▶ **Task statement**
From the first line to the last, print the data exactly.
---- Source material
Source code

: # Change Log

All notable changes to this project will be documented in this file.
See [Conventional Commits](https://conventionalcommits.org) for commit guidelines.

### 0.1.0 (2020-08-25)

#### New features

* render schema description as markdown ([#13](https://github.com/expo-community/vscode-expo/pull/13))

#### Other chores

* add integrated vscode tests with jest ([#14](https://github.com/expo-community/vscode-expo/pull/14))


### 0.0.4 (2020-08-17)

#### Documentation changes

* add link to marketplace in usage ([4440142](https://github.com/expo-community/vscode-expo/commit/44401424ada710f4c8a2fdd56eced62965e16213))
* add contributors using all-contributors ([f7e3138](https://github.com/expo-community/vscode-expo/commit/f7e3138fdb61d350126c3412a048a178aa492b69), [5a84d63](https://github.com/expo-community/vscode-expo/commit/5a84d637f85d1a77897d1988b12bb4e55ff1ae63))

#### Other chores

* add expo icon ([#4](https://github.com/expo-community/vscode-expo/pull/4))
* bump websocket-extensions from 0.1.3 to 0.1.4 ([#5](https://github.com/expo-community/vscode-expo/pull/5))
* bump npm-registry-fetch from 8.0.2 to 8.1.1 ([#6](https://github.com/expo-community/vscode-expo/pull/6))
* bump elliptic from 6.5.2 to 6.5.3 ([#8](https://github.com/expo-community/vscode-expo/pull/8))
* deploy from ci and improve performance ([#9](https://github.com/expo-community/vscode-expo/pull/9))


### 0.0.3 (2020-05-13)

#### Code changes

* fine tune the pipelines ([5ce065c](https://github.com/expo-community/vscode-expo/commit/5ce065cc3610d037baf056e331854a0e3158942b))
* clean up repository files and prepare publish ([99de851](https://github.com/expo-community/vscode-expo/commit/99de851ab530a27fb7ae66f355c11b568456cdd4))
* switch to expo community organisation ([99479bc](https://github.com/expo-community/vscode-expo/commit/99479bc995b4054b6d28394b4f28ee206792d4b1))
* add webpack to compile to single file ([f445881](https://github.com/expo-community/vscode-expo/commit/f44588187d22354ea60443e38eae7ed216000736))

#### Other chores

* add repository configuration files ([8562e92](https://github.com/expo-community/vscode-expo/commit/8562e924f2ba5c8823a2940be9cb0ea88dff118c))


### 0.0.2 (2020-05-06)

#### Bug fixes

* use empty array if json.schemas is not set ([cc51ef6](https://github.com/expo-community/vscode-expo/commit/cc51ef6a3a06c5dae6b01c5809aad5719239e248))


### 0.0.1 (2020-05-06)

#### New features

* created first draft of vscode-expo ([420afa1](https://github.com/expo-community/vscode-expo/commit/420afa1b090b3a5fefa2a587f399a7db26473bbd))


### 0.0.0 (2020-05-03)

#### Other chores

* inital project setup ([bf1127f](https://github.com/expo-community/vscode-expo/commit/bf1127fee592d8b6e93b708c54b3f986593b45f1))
--------
▶ **Exercise output**
Source code

: # Change Log

All notable changes to this project will be documented in this file.
See [Conventional Commits](https://conventionalcommits.org) for commit guidelines.

### 0.1.0 (2020-08-25)

#### New features

* render schema description as markdown ([#13](https://github.com/expo-community/vscode-expo/pull/13))

#### Other chores

* add integrated vscode tests with jest ([#14](https://github.com/expo-community/vscode-expo/pull/14))


### 0.0.4 (2020-08-17)

#### Documentation changes

* add link to marketplace in usage ([4440142](https://github.com/expo-community/vscode-expo/commit/44401424ada710f4c8a2fdd56eced62965e16213))
* add contributors using all-contributors ([f7e3138](https://github.com/expo-community/vscode-expo/commit/f7e3138fdb61d350126c3412a048a178aa492b69), [5a84d63](https://github.com/expo-community/vscode-expo/commit/5a84d637f85d1a77897d1988b12bb4e55ff1ae63))

#### Other chores

* add expo icon ([#4](https://github.com/expo-community/vscode-expo/pull/4))
* bump websocket-extensions from 0.1.3 to 0.1.4 ([#5](https://github.com/expo-community/vscode-expo/pull/5))
* bump npm-registry-fetch from 8.0.2 to 8.1.1 ([#6](https://github.com/expo-community/vscode-expo/pull/6))
* bump elliptic from 6.5.2 to 6.5.3 ([#8](https://github.com/expo-community/vscode-expo/pull/8))
* deploy from ci and improve performance ([#9](https://github.com/expo-community/vscode-expo/pull/9))


### 0.0.3 (2020-05-13)

#### Code changes

* fine tune the pipelines ([5ce065c](https://github.com/expo-community/vscode-expo/commit/5ce065cc3610d037baf056e331854a0e3158942b))
* clean up repository files and prepare publish ([99de851](https://github.com/expo-community/vscode-expo/commit/99de851ab530a27fb7ae66f355c11b568456cdd4))
* switch to expo community organisation ([99479bc](https://github.com/expo-community/vscode-expo/commit/99479bc995b4054b6d28394b4f28ee206792d4b1))
* add webpack to compile to single file ([f445881](https://github.com/expo-community/vscode-expo/commit/f44588187d22354ea60443e38eae7ed216000736))

#### Other chores

* add repository configuration files ([8562e92](https://github.com/expo-community/vscode-expo/commit/8562e924f2ba5c8823a2940be9cb0ea88dff118c))


### 0.0.2 (2020-05-06)

#### Bug fixes

* use empty array if json.schemas is not set ([cc51ef6](https://github.com/expo-community/vscode-expo/commit/cc51ef6a3a06c5dae6b01c5809aad5719239e248))


### 0.0.1 (2020-05-06)

#### New features

* created first draft of vscode-expo ([420afa1](https://github.com/expo-community/vscode-expo/commit/420afa1b090b3a5fefa2a587f399a7db26473bbd))


### 0.0.0 (2020-05-03)

#### Other chores

* inital project setup ([bf1127f](https://github.com/expo-community/vscode-expo/commit/bf1127fee592d8b6e93b708c54b3f986593b45f1))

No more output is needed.